━━━ Materials provided ━━━

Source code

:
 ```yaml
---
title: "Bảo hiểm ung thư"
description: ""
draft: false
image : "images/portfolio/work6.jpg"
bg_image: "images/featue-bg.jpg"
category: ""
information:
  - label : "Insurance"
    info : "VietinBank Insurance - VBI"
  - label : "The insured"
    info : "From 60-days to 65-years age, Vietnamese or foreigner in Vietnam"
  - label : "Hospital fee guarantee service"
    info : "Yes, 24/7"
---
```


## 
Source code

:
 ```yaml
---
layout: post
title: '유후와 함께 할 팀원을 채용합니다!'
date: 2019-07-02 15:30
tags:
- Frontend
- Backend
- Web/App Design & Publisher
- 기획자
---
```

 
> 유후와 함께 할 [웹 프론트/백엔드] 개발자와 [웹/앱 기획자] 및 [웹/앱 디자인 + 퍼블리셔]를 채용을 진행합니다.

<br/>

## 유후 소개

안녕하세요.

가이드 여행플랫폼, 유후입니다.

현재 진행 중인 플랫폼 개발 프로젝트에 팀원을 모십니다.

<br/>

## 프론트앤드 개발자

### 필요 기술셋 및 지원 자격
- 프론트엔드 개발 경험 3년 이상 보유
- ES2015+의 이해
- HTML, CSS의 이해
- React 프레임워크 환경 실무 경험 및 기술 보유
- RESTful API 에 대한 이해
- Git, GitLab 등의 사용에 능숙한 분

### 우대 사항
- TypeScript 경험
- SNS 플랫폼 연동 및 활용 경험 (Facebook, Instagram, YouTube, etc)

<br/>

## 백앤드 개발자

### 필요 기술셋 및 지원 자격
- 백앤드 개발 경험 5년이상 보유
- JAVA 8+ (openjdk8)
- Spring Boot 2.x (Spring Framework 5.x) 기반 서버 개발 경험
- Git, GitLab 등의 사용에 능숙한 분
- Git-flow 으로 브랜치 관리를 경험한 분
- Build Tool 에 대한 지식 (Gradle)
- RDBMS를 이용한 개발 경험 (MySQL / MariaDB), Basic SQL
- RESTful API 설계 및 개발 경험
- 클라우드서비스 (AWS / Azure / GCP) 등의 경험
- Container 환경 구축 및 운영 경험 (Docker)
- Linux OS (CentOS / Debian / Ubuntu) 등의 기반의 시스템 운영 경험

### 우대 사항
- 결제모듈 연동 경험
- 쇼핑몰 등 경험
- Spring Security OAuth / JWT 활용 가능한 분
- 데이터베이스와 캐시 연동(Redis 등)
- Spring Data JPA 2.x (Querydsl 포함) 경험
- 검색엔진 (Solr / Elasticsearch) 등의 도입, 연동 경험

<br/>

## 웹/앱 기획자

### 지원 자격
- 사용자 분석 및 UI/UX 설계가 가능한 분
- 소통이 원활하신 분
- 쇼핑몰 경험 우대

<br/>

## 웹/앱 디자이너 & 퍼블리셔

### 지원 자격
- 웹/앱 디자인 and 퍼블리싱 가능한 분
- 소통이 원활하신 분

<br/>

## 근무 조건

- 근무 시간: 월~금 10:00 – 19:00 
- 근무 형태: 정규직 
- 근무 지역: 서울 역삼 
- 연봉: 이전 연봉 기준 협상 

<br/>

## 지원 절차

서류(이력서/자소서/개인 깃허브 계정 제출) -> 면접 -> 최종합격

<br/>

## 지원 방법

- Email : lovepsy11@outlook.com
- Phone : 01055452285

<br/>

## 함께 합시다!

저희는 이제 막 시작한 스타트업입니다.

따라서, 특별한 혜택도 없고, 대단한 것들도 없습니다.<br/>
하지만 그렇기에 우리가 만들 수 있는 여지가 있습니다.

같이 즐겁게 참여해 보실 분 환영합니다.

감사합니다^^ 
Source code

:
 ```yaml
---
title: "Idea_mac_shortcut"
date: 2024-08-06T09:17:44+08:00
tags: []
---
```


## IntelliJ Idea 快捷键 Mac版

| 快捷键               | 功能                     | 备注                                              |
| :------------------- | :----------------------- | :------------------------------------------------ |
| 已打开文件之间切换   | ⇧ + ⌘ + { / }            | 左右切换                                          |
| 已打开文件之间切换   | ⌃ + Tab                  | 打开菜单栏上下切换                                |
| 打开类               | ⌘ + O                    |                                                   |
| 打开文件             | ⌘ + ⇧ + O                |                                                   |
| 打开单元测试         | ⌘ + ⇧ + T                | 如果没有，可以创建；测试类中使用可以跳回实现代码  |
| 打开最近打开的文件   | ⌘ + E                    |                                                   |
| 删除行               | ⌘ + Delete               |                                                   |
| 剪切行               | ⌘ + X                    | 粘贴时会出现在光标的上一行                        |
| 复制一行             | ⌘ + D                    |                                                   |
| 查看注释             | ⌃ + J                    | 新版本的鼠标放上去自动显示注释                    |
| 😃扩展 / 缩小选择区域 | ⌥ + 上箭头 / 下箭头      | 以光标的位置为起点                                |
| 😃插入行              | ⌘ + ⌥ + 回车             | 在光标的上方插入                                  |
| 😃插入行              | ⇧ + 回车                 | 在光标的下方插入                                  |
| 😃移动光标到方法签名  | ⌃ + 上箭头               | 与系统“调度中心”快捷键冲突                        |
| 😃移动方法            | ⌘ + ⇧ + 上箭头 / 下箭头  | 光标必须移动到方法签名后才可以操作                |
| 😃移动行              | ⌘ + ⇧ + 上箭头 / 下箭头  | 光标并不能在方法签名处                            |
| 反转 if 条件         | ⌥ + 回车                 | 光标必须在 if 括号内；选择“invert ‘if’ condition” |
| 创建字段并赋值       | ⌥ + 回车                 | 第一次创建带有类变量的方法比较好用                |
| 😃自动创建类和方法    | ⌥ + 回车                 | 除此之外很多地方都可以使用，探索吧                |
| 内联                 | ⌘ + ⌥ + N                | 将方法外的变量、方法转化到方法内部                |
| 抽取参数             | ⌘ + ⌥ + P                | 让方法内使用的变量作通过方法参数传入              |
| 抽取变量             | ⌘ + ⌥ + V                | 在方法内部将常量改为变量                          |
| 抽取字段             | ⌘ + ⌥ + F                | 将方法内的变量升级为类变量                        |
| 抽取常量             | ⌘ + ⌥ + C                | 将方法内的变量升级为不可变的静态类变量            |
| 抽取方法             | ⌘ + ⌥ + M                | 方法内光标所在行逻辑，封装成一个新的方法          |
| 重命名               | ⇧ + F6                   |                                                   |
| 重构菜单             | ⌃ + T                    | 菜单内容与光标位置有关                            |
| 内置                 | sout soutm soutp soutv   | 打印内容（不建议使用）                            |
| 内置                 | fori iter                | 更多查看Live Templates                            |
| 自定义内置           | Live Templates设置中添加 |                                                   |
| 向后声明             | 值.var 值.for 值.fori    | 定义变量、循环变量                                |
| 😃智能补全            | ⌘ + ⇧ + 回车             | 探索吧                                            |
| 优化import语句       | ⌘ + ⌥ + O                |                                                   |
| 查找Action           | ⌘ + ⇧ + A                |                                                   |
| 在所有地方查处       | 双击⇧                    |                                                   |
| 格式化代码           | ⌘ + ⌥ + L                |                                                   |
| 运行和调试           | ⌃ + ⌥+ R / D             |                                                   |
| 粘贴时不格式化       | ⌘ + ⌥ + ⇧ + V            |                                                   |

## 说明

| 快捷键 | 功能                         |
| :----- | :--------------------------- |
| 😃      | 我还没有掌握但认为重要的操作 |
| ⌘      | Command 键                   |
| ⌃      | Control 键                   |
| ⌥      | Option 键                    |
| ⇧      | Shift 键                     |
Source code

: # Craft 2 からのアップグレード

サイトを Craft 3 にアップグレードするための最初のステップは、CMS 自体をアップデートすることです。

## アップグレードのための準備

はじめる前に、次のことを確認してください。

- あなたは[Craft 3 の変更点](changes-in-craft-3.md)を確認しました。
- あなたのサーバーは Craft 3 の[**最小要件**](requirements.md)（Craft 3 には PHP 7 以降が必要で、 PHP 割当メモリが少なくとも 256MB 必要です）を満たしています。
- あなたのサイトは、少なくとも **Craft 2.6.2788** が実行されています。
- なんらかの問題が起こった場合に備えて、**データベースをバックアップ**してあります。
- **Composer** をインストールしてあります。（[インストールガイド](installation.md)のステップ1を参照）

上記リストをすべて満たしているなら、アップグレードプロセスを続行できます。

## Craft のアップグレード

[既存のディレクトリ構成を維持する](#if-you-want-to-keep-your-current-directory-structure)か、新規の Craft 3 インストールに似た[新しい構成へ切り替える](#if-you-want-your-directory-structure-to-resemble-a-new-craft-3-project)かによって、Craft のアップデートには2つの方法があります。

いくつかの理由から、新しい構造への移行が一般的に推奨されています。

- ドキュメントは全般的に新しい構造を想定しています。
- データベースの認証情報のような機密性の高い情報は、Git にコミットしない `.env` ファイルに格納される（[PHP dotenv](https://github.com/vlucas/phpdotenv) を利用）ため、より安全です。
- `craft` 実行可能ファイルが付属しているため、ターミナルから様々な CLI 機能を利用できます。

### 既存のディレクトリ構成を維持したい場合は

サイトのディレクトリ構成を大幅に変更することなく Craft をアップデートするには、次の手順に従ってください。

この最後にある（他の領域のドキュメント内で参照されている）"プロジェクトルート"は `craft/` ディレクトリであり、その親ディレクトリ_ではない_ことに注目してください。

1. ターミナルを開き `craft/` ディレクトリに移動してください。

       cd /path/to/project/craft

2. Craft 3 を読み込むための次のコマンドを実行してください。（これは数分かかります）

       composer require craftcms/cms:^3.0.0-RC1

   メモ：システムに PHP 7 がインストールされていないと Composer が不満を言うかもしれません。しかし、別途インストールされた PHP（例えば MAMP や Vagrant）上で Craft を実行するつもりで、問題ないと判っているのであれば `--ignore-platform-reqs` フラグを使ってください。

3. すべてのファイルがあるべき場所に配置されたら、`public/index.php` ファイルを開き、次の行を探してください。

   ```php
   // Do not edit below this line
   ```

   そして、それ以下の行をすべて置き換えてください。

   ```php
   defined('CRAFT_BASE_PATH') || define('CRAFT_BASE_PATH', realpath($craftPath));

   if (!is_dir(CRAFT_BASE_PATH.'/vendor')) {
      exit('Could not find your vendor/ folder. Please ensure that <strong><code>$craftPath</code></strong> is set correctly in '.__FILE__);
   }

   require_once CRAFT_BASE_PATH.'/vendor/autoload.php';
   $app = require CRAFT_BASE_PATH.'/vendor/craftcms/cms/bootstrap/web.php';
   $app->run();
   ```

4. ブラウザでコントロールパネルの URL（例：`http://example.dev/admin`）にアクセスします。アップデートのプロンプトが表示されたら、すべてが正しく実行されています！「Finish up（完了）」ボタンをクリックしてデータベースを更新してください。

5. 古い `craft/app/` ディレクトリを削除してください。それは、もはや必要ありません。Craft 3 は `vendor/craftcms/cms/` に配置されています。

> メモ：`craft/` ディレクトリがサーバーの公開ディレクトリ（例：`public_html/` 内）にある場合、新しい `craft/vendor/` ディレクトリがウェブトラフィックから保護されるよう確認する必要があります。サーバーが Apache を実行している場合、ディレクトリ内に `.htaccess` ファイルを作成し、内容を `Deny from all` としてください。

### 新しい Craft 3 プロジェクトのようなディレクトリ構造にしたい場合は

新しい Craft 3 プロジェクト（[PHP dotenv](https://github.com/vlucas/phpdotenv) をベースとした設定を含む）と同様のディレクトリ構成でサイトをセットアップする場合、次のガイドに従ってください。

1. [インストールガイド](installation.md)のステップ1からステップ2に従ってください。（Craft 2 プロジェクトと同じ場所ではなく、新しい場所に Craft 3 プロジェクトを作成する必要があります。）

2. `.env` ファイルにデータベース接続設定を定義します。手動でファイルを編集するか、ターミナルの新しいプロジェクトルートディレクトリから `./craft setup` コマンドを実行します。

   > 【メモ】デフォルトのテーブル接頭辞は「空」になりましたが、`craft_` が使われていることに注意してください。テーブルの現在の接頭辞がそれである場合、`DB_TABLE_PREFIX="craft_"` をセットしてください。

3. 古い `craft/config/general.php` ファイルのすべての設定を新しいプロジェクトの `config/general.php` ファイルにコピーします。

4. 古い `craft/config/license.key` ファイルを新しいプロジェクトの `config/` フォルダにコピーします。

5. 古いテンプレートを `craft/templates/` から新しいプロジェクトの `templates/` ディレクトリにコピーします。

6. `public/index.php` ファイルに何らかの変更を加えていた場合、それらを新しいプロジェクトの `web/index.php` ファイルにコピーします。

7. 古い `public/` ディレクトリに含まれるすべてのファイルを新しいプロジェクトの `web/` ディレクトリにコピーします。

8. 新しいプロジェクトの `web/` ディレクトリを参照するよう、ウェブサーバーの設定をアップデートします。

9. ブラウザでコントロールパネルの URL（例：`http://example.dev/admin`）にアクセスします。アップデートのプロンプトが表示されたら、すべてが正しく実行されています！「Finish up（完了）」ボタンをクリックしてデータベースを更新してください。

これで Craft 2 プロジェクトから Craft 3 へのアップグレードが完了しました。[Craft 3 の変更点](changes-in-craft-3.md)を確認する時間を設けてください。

━━━

Problem requirements —
Every line that contains the string "ディレクトリにコピーします" should be returned from the data.

Result of the task —
5. 古いテンプレートを `craft/templates/` から新しいプロジェクトの `templates/` ディレクトリにコピーします。
7. 古い `public/` ディレクトリに含まれるすべてのファイルを新しいプロジェクトの `web/` ディレクトリにコピーします。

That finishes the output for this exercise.